=== Records provided ===

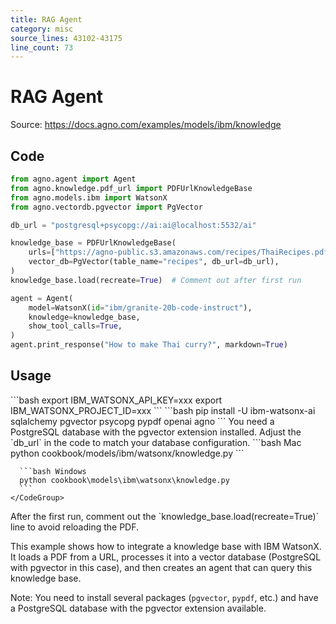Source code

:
 ```yaml
---
title: RAG Agent
category: misc
source_lines: 43102-43175
line_count: 73
---
```


# RAG Agent
Source: https://docs.agno.com/examples/models/ibm/knowledge



## Code

```python cookbook/models/ibm/watsonx/knowledge.py
from agno.agent import Agent
from agno.knowledge.pdf_url import PDFUrlKnowledgeBase
from agno.models.ibm import WatsonX
from agno.vectordb.pgvector import PgVector

db_url = "postgresql+psycopg://ai:ai@localhost:5532/ai"

knowledge_base = PDFUrlKnowledgeBase(
    urls=["https://agno-public.s3.amazonaws.com/recipes/ThaiRecipes.pdf"],
    vector_db=PgVector(table_name="recipes", db_url=db_url),
)
knowledge_base.load(recreate=True)  # Comment out after first run

agent = Agent(
    model=WatsonX(id="ibm/granite-20b-code-instruct"),
    knowledge=knowledge_base,
    show_tool_calls=True,
)
agent.print_response("How to make Thai curry?", markdown=True)
```

## Usage

<Steps>
  <Snippet file="create-venv-step.mdx" />

  <Step title="Set your API key">
    ```bash
    export IBM_WATSONX_API_KEY=xxx
    export IBM_WATSONX_PROJECT_ID=xxx
    ```
  </Step>

  <Step title="Install libraries">
    ```bash
    pip install -U ibm-watsonx-ai sqlalchemy pgvector psycopg pypdf openai agno
    ```
  </Step>

  <Step title="Set up PostgreSQL with pgvector">
    You need a PostgreSQL database with the pgvector extension installed. Adjust the `db_url` in the code to match your database configuration.
  </Step>

  <Step title="Run Agent">
    <CodeGroup>
      ```bash Mac
      python cookbook/models/ibm/watsonx/knowledge.py
      ```

      ```bash Windows
      python cookbook\models\ibm\watsonx\knowledge.py
      ```
    </CodeGroup>
  </Step>

  <Step title="For subsequent runs">
    After the first run, comment out the `knowledge_base.load(recreate=True)` line to avoid reloading the PDF.
  </Step>
</Steps>

This example shows how to integrate a knowledge base with IBM WatsonX. It loads a PDF from a URL, processes it into a vector database (PostgreSQL with pgvector in this case), and then creates an agent that can query this knowledge base.

Note: You need to install several packages (`pgvector`, `pypdf`, etc.) and have a PostgreSQL database with the pgvector extension available.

===

> [Requirement]: Reproduce, with both ends included, the lines from the one holding "After the first" to the end of the records above.

> [Written solution]:
    After the first run, comment out the `knowledge_base.load(recreate=True)` line to avoid reloading the PDF.
  </Step>
</Steps>

This example shows how to integrate a knowledge base with IBM WatsonX. It loads a PDF from a URL, processes it into a vector database (PostgreSQL with pgvector in this case), and then creates an agent that can query this knowledge base.

Note: You need to install several packages (`pgvector`, `pypdf`, etc.) and have a PostgreSQL database with the pgvector extension available.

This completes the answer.